__Exercise brief__:
Which lines below mention "with"? Pick each one out.

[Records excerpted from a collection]
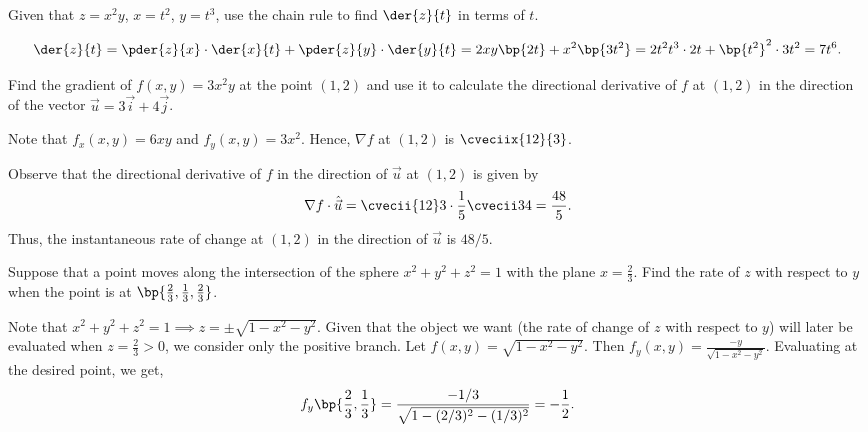 \begin{problem}
    Given that $z = x^2y$, $x = t^2$, $y = t^3$, use the chain rule to find $\der{z}{t}$ in terms of $t$.
\end{problem}
\begin{solution}
    \[\der{z}{t} = \pder{z}{x} \cdot \der{x}{t} + \pder{z}{y} \cdot \der{y}{t} = 2xy \bp{2t} + x^2 \bp{3t^2} = 2t^2t^3 \cdot 2t + \bp{t^2}^2 \cdot 3t^2 = 7t^6.\]
\end{solution}

\begin{problem}
    Find the gradient of $f(x, y) = 3x^2y$ at the point $(1, 2)$ and use it to calculate the directional derivative of $f$ at $(1, 2)$ in the direction of the vector $\vec u = 3\vec i + 4\vec j$.
\end{problem}
\begin{solution}
    Note that $f_x(x, y) = 6xy$ and $f_y(x, y) = 3x^2$. Hence, $\nabla f$ at $(1, 2)$ is $\cveciix{12}{3}$. 
            
    Observe that the directional derivative of $f$ in the direction of $\vec u$ at $(1, 2)$ is given by \[\nabla f \cdot \hat{\vec u} = \cvecii{12}3 \cdot \frac15 \cvecii34 = \frac{48}5.\] Thus, the instantaneous rate of change at $(1, 2)$ in the direction of $\vec u$ is $48/5$.
\end{solution}

\begin{problem}
    Suppose that a point moves along the intersection of the sphere $x^2 + y^2 + z^2 = 1$ with the plane $x = \frac23$. Find the rate of $z$ with respect to $y$ when the point is at $\bp{\frac23, \frac13, \frac23}$.
\end{problem}
\begin{solution}
    Note that $x^2 + y^2 + z^2 = 1 \implies z = \pm \sqrt{1 - x^2 - y^2}$. Given that the object we want (the rate of change of $z$ with respect to $y$) will later be evaluated when $z = \frac23 > 0$, we consider only the positive branch. Let $f(x, y) = \sqrt{1 - x^2 - y^2}$. Then $f_y(x, y) = \frac{-y}{\sqrt{1 - x^2 - y^2}}$. Evaluating at the desired point, we get, \[f_y\bp{\frac23, \frac13} = \frac{-1/3}{\sqrt{1 - (2/3)^2 - (1/3)^2}} = -\frac12.\]
\end{solution}

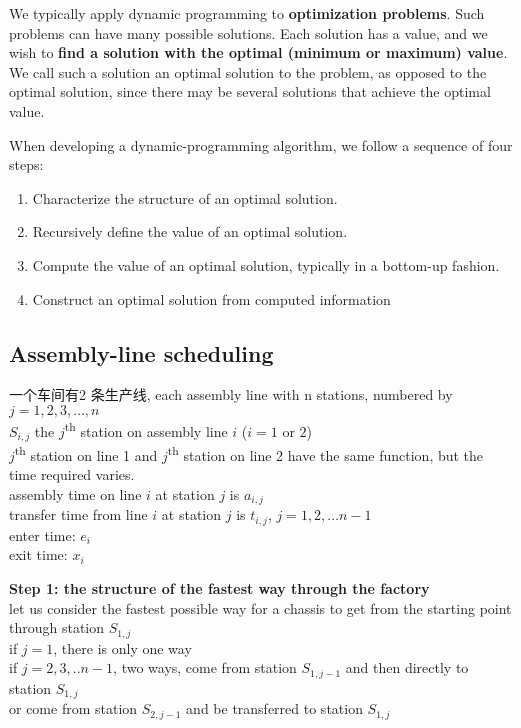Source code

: \documentclass{article}
\begin{document}
We typically apply dynamic programming to \textbf{optimization problems}. Such problems can have many possible solutions. Each solution has a value, and we wish to \textbf{find a solution with the optimal (minimum or maximum) value}. We call such a solution an optimal solution to the problem, as opposed to the optimal solution, since there may be several solutions that achieve the optimal value.

When developing a dynamic-programming algorithm, we follow a sequence of four steps:
\begin{enumerate}
\item Characterize the structure of an optimal solution.
\item Recursively define the value of an optimal solution.
\item Compute the value of an optimal solution, typically in a bottom-up fashion.
\item Construct an optimal solution from computed information
\end{enumerate}

\subsection{Assembly-line scheduling}
 一个车间有2 条生产线, each assembly line with n stations, numbered by $j = 1, 2, 3, …,n$\\
$S_{i,j}$ the $j$\textsuperscript{th} station on assembly line $i$ ($i = 1$ or $2$)\\
$j$\textsuperscript{th} station on line 1 and $j$\textsuperscript{th} station on line 2 have the same function, but the time required varies.\\
assembly time on line $i$ at station $j$ is $a_{i , j}$\\
transfer time from line $i$ at station $j$ is $t_{i,j}$, $j = 1,2, … n-1$\\
enter time: $e_i$\\
exit time: $x_i$

\textbf{Step 1: the structure of the fastest way through the factory}\\
let us consider the fastest possible way for a chassis to get from the starting point through station $S_{1, j}$\\
if $j =1$, there is only one way\\
if $j=2,3,..n-1$, two ways, come from station $S_{1, j-1}$ and then directly to station $S_{1,j}$\\
or come from station $S_{2, j-1}$ and be transferred to station $S_{1, j}$
\end{document}
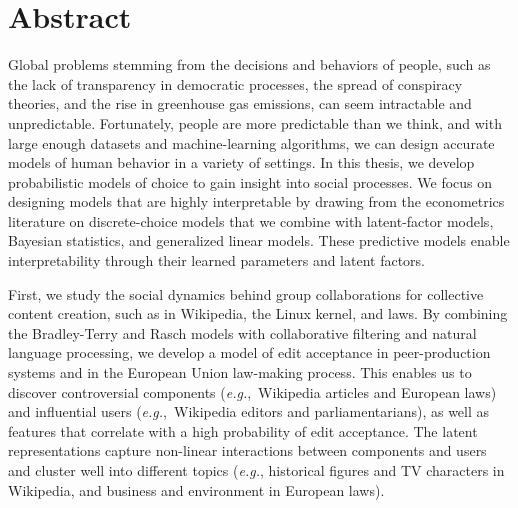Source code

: \cleardoublepage
\chapter*{Abstract}

Global problems stemming from the decisions and behaviors of people, such as the lack of transparency in democratic processes, the spread of conspiracy theories, and the rise in greenhouse gas emissions, can seem intractable and unpredictable.
Fortunately, people are more predictable than we think, and with large enough datasets and machine-learning algorithms, we can design accurate models of human behavior in a variety of settings.
In this thesis, we develop probabilistic models of choice to gain insight into social processes.
We focus on designing models that are highly interpretable by drawing from the econometrics literature on discrete-choice models that we combine with latent-factor models, Bayesian statistics, and generalized linear models.
These predictive models enable interpretability through their learned parameters and latent factors.

First, we study the social dynamics behind group collaborations for collective content creation, such as in Wikipedia, the Linux kernel, and laws.
By combining the Bradley-Terry and Rasch models with collaborative filtering and natural language processing, we develop a model of edit acceptance in peer-production systems and in the European Union law-making process.
This enables us to discover controversial components (\textit{e.g.},~Wikipedia articles and European laws) and influential users (\textit{e.g.},~Wikipedia editors and parliamentarians), as well as features that correlate with a high probability of edit acceptance.
The latent representations capture non-linear interactions between components and users and cluster well into different topics (\textit{e.g.}, historical figures and TV characters in Wikipedia, and business and environment in European laws).

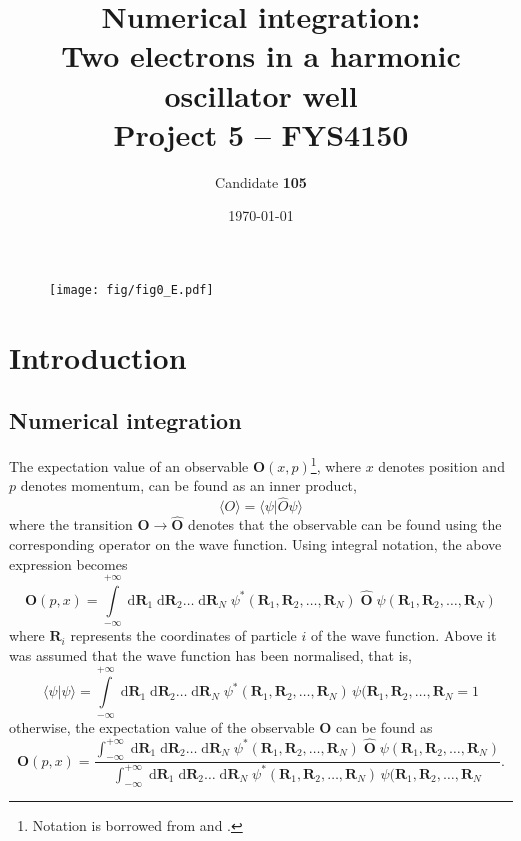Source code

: \documentclass[a4paper,11pt]{article}
\date{\today}
\title{Numerical integration:\\ Two electrons in a harmonic oscillator well\\ \small{Project 5 -- FYS4150}}
\author{Candidate \textbf{105}}
\newcommand{\diff}{\ensuremath{\; \text{d}}}
\begin{document}
\onecolumn
\maketitle{}
\begin{figure}[htbp]
    \centering
    \texttt{[image: fig/fig0\_E.pdf]}
\end{figure}
\newpage

\begin{abstract}
\end{abstract}

\section{Introduction}

\subsection{Numerical integration}
The expectation value of an observable $\mathbf{O}(x,p)$\footnote{Notation is borrowed from \cite{Griffiths:2005} and \cite{MHJ:2013}.}, where $x$ denotes position and $p$ denotes momentum, can be found as an inner product,
\begin{equation}
    \langle O \rangle   =   \langle \psi | \hat{O} \psi \rangle
    \label{eq:observable}
\end{equation}
where the transition $\mathbf{O} \to \hat{\mathbf{O}}$ denotes that the observable can be found using the corresponding operator on the wave function. Using integral notation, the above expression becomes
\begin{equation}
    \mathbf{O}(p,x)   =   \int\limits_{-\infty}^{+\infty} \diff \mathbf{R}_1 \diff \mathbf{R}_2 \dots \diff \mathbf{R}_N \; \psi^*(\mathbf{R}_1, \mathbf{R}_2, \dots, \mathbf{R}_N ) \; \hat{\mathbf{O}} \; \psi(\mathbf{R}_1, \mathbf{R}_2, \dots, \mathbf{R}_N )
    \label{eq:observable_int1}
\end{equation}
where $\mathbf{R}_i$ represents the coordinates of particle $i$ of the wave function. Above it was assumed that the wave function has been normalised, that is,
\[ \langle \psi | \psi \rangle = \int\limits_{-\infty}^{+\infty}\! \diff \mathbf{R}_1 \diff \mathbf{R}_2 \dots \diff \mathbf{R}_N \; \psi^*(\mathbf{R}_1, \mathbf{R}_2, \dots, \mathbf{R}_N ) \, \psi(\mathbf{R}_1, \mathbf{R}_2, \dots, \mathbf{R}_N = 1 \]
otherwise, the expectation value of the observable $\mathbf{O}$ can be found as
\begin{equation}
    \mathbf{O}(p,x)   =   \frac{\int_{-\infty}^{+\infty} \diff \mathbf{R}_1 \diff \mathbf{R}_2 \dots \diff \mathbf{R}_N \; \psi^*(\mathbf{R}_1, \mathbf{R}_2, \dots, \mathbf{R}_N ) \; \hat{\mathbf{O}} \; \psi(\mathbf{R}_1, \mathbf{R}_2, \dots, \mathbf{R}_N ) }{ \int_{-\infty}^{+\infty} \diff \mathbf{R}_1 \diff \mathbf{R}_2 \dots \diff \mathbf{R}_N \; \psi^*(\mathbf{R}_1, \mathbf{R}_2, \dots, \mathbf{R}_N ) \, \psi(\mathbf{R}_1, \mathbf{R}_2, \dots, \mathbf{R}_N }.
    \label{eq:observable_final}
\end{equation}
\end{document}
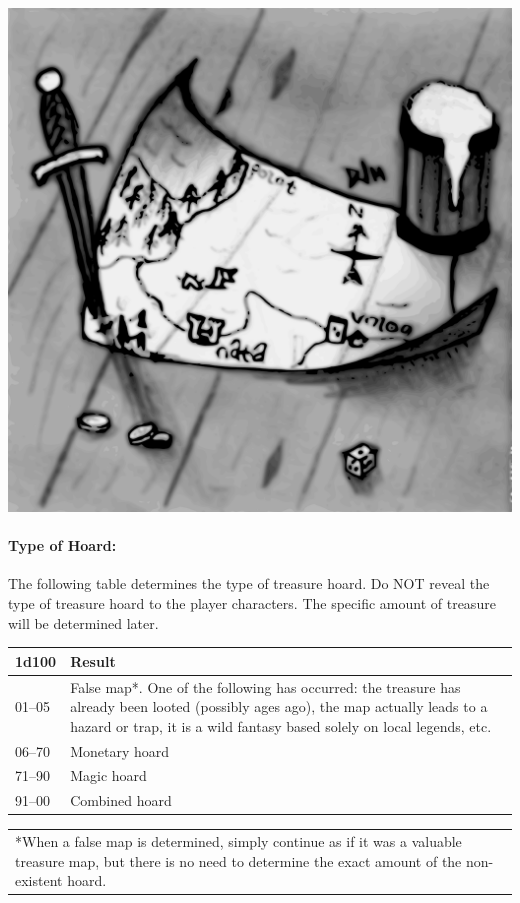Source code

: \begin{multicols}{2}
\noindent \includegraphics[width=\columnwidth]{treasuremap.pdf}\label{unionmap}

\paragraph{Type of Hoard:} The following table determines the type of treasure hoard.  Do NOT reveal the type of treasure hoard to the player characters.  The specific amount of treasure will be determined later.

\noindent
\begin{minipage}{\columnwidth}

\label{typeofhoard}
\noindent
\begin{tabular}{|p{}|p{}|}
\hline
1d100	& Result\\
\hline\hline
\rowcolor[gray]{.9}01--05	& False map*.  One of the following has occurred: the treasure has already been looted (possibly ages ago), the map actually leads to a hazard or trap, it is a wild fantasy based solely on local legends, etc. \\
06--70	& Monetary hoard \\
\rowcolor[gray]{.9}71--90	& Magic hoard \\
91--00	& Combined hoard \\
\hline
\end{tabular}
\noindent\begin{tabular}{p{}}
*When a false map is determined, simply continue as if it was a valuable treasure map, but there is no need to determine the exact amount of the non-existent hoard. \\
\end{tabular}\vspace{.5em}


\end{minipage}
\end{multicols}
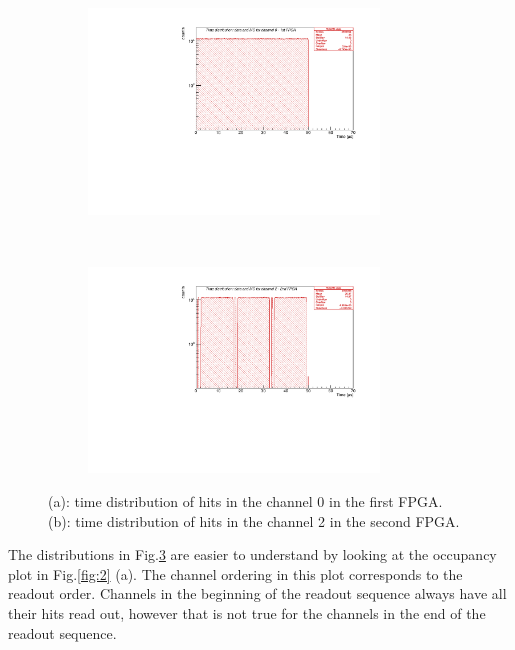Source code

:\begin{figure}[!h]
  \begin{subfigure}[b]{\textwidth}
      \centering
      \includegraphics[width=0.85\textwidth]{figures/pdf/figure_00007_timedistr_roc_simulation_ch0_281.pdf}
      \caption{}
      \label{fig:t1}
  \end{subfigure}
\\
  \begin{subfigure}[b]{\textwidth}
      \centering
      \includegraphics[width=0.85\textwidth]{figures/pdf/figure_00003_timedistr_roc_simulation_ch2_281.pdf}
      \caption{}
      \label{fig:t2}
  \end{subfigure}
     \caption{(a): time distribution of hits in the channel 0 in the first FPGA. \\
     (b): time distribution of hits in the channel 2 in the second FPGA.}
     \label{fig:1}
\end{figure}

    

The distributions in Fig.\ref{fig:1} are easier to understand by looking at the occupancy plot in Fig.\ref{fig:2} (a).
The channel ordering in this plot corresponds to the readout order.
Channels in the beginning of the readout sequence always have all their hits read out,
  however that is not true for the channels in the end of the readout sequence.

__Answer below__:
    Suppose that a point moves along the intersection of the sphere $x^2 + y^2 + z^2 = 1$ with the plane $x = \frac23$. Find the rate of $z$ with respect to $y$ when the point is at $\bp{\frac23, \frac13, \frac23}$.
    Note that $x^2 + y^2 + z^2 = 1 \implies z = \pm \sqrt{1 - x^2 - y^2}$. Given that the object we want (the rate of change of $z$ with respect to $y$) will later be evaluated when $z = \frac23 > 0$, we consider only the positive branch. Let $f(x, y) = \sqrt{1 - x^2 - y^2}$. Then $f_y(x, y) = \frac{-y}{\sqrt{1 - x^2 - y^2}}$. Evaluating at the desired point, we get, \[f_y\bp{\frac23, \frac13} = \frac{-1/3}{\sqrt{1 - (2/3)^2 - (1/3)^2}} = -\frac12.\]
We typically apply dynamic programming to \textbf{optimization problems}. Such problems can have many possible solutions. Each solution has a value, and we wish to \textbf{find a solution with the optimal (minimum or maximum) value}. We call such a solution an optimal solution to the problem, as opposed to the optimal solution, since there may be several solutions that achieve the optimal value.
 一个车间有2 条生产线, each assembly line with n stations, numbered by $j = 1, 2, 3, …,n$\\
Fortunately, people are more predictable than we think, and with large enough datasets and machine-learning algorithms, we can design accurate models of human behavior in a variety of settings.
We focus on designing models that are highly interpretable by drawing from the econometrics literature on discrete-choice models that we combine with latent-factor models, Bayesian statistics, and generalized linear models.
By combining the Bradley-Terry and Rasch models with collaborative filtering and natural language processing, we develop a model of edit acceptance in peer-production systems and in the European Union law-making process.
This enables us to discover controversial components (\textit{e.g.},~Wikipedia articles and European laws) and influential users (\textit{e.g.},~Wikipedia editors and parliamentarians), as well as features that correlate with a high probability of edit acceptance.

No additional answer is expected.